CKP (Canada) is managed by Victor Li, chairman of Husky Energy Inc., and Canadian citizen of 30 years. His father, Li Ka-shing, owns Cheung Kong Properties, the largest publically-listed infrastructure company in Hong Kong. The Li family has adopted a similar approach to other family-owned Canadian conglomerates, through a mixed-industry portfolio, and has amassed a considerable set of investments in Canada, including Park N’ Fly, CIBC, and Wex Pharmaceuticals. Victor Li expressed that “for our Group, Canada has always been an important market. We have had very positive experiences nurturing Canadian businesses…we hope that Reliance will also grow and succeed just like our other Canadian companies, creating value to Canadians and contributing to the growth and development of the country’s economy.”
Reliance has three main business components, encompassing commercial, residential and industrial sectors. The company is one of Canada’s largest providers of largest rental water heaters and rental HVAC. Since 2014, Reliance has expanded by acquiring National Energy Corp., a company which provides HVAC home services and water heating, for CAD $505 million. Much like infrastructure investment, Reliance has a steady, long-term recurring revenue stream that results from its large customer base. For this reason, CKP has announced that it intends to sell up to 25% of Reliance to another company owned by the Li family trust: Cheung Kong Infrastructure (CKI).

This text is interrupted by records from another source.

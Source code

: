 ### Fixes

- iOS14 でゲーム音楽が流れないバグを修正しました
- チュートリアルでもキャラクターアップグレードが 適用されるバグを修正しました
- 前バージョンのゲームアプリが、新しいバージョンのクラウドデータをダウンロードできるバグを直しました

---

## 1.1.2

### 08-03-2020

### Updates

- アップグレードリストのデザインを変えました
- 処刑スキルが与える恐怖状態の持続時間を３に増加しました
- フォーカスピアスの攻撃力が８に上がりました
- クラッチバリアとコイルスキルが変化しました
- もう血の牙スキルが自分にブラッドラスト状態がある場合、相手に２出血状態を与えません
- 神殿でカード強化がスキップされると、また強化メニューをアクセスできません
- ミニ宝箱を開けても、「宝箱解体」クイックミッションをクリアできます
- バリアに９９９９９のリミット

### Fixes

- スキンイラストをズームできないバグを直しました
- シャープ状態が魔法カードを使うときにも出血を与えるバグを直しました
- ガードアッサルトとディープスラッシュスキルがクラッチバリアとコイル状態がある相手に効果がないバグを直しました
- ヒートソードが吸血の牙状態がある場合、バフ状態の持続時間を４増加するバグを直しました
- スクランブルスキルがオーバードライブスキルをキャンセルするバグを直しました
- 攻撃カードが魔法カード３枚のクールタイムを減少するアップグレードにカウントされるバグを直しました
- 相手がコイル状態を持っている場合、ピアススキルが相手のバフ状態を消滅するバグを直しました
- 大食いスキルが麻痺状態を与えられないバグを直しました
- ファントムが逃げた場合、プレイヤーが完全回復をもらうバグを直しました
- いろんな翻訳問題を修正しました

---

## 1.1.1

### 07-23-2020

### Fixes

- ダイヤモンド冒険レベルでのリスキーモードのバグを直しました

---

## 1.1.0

Given recent controversies surrounding the Norsat sale to Chinese firm Hytera, many Canadians and news media outlets have expressed anxiety about high-profile acquisitions by Chinese corporations operating in Canada. However, public reaction to the Reliance sale appears to be relatively positive: both CKP and CKI maintain a hands-off approach to ownership, and it is expected that Reliance will continue to be run from Toronto by the existing management team. Unlike Norsat, Reliance primarily services Canadian residences and Canadian commercial firms, and therefore the sale of Reliance is unlikely to impact the Canadian relationship with other countries, including the United States.